I was surprised with how intuitive it was to get things set up once I discovered the proper functions to do so. Caddy is made with Golang and comes with a variety of helpful packages for template rendering:

  • Caddy itself: Contains most of the functions for manipulating files
  • Sprig: Contains the functions to format strings & dates, reverse lists, and much more
  • Golang text/template package: Necessary reference for the syntax driving the templating engine

Hello World

After many futile attempts to start blogging, I decided to start small with link posts and a more freeform feed.

I became a fan of Simon Willison's blog and was inspired by his post on how to run a link blog

Of course, before I could get started, I had to ask myself how I was going to manage this feed a.k.a procrastinating on the hard task of actually writing.
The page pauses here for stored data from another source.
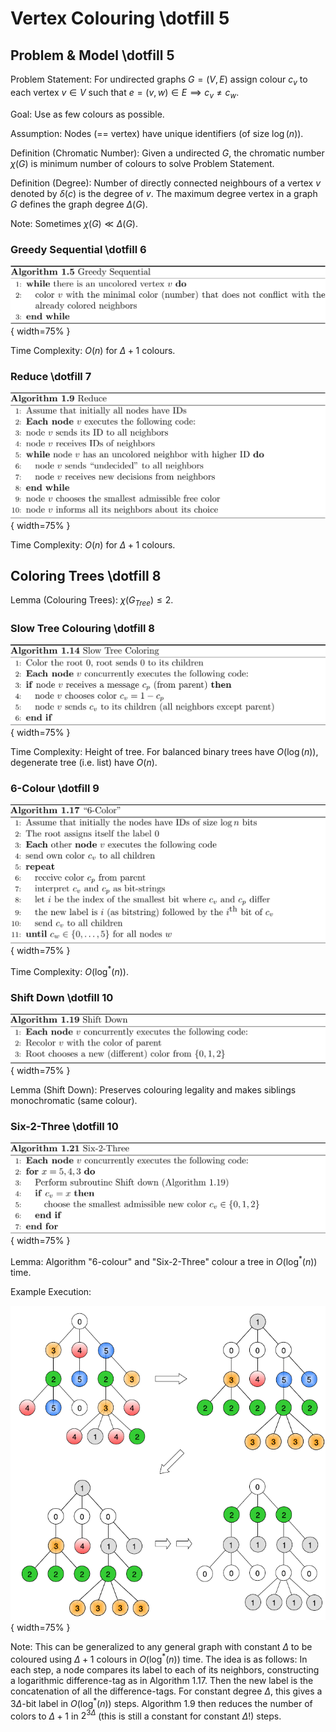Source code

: # Vertex Colouring \dotfill 5

## Problem \& Model \dotfill 5
Problem Statement: For undirected graphs $G=(V, E)$ assign colour $c_v$ to each vertex $v \in V$ such that $e = (v, w) \in E \implies c_v \not = c_w$.

Goal: Use as few colours as possible.

Assumption: Nodes (== vertex) have unique identifiers (of size $\log(n)$).

Definition (Chromatic Number): Given a undirected $G$, the chromatic number $\chi(G)$ is minimum number of colours to solve Problem Statement.

Definition (Degree): Number of directly connected neighbours of a vertex $v$ denoted by $\delta(c)$ is the degree of $v$. The maximum degree vertex in a graph $G$ defines the graph degree $\Delta(G)$.

Note: Sometimes $\chi(G) \ll \Delta(G)$.

### Greedy Sequential \dotfill 6
![](images/algos/01-05_greedy-sequential.png){ width=75% }

Time Complexity: $O(n)$ for $\Delta+1$ colours.

### Reduce \dotfill 7
![](images/algos/01-09_reduce.png){ width=75% }

Time Complexity: $O(n)$ for $\Delta+1$ colours.

## Coloring Trees \dotfill 8
Lemma (Colouring Trees): $\chi(G_{Tree}) \leq 2$.

### Slow Tree Colouring \dotfill 8
![](images/algos/01-14_slow-tree-colouring.png){ width=75% }

Time Complexity: Height of tree. For balanced binary trees have $O(\log(n))$, degenerate tree (i.e. list) have $O(n)$.

### 6-Colour \dotfill 9
![](images/algos/01-17_6-colour.png){ width=75% }

Time Complexity: $O(\log^*(n))$.

### Shift Down \dotfill 10
![](images/algos/01-19_shift-down.png){ width=75% }

Lemma (Shift Down): Preserves colouring legality and makes siblings monochromatic (same colour).

### Six-2-Three \dotfill 10
![](images/algos/01-20_six-to-three.png){ width=75% }

Lemma: Algorithm "6-colour" and "Six-2-Three" colour a tree in $O(\log^*(n))$ time.

Example Execution:

![](images/visualizations/01_six-2-three.png){ width=75% }

Note: This can be generalized to any general graph with constant $\Delta$ to be coloured using $\Delta+1$ colours in $O(\log^*(n))$ time. The idea is as follows: In each step, a node compares its label to each of its neighbors, constructing a logarithmic difference-tag as in Algorithm 1.17. Then the new label is the concatenation of all the difference-tags. For constant degree $\Delta$, this gives a $3\Delta$-bit label in $O(\log^*(n))$ steps. Algorithm 1.9 then reduces the number of colors to $\Delta+1$ in $2^{3\Delta}$ (this is still a constant for constant $\Delta!$) steps.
Since I already knew a bit about Caddy's templating system, I was aware of the possibilities of building the feed without using Hugo, Gatsby, Python, etc. So with a bit of help from Aider (not as much as I would have liked, it got most of the functions wrong), I finally have my own link feed.

My first series of posts will focus on how the techniques I used to set it up in case you want to do it yourself.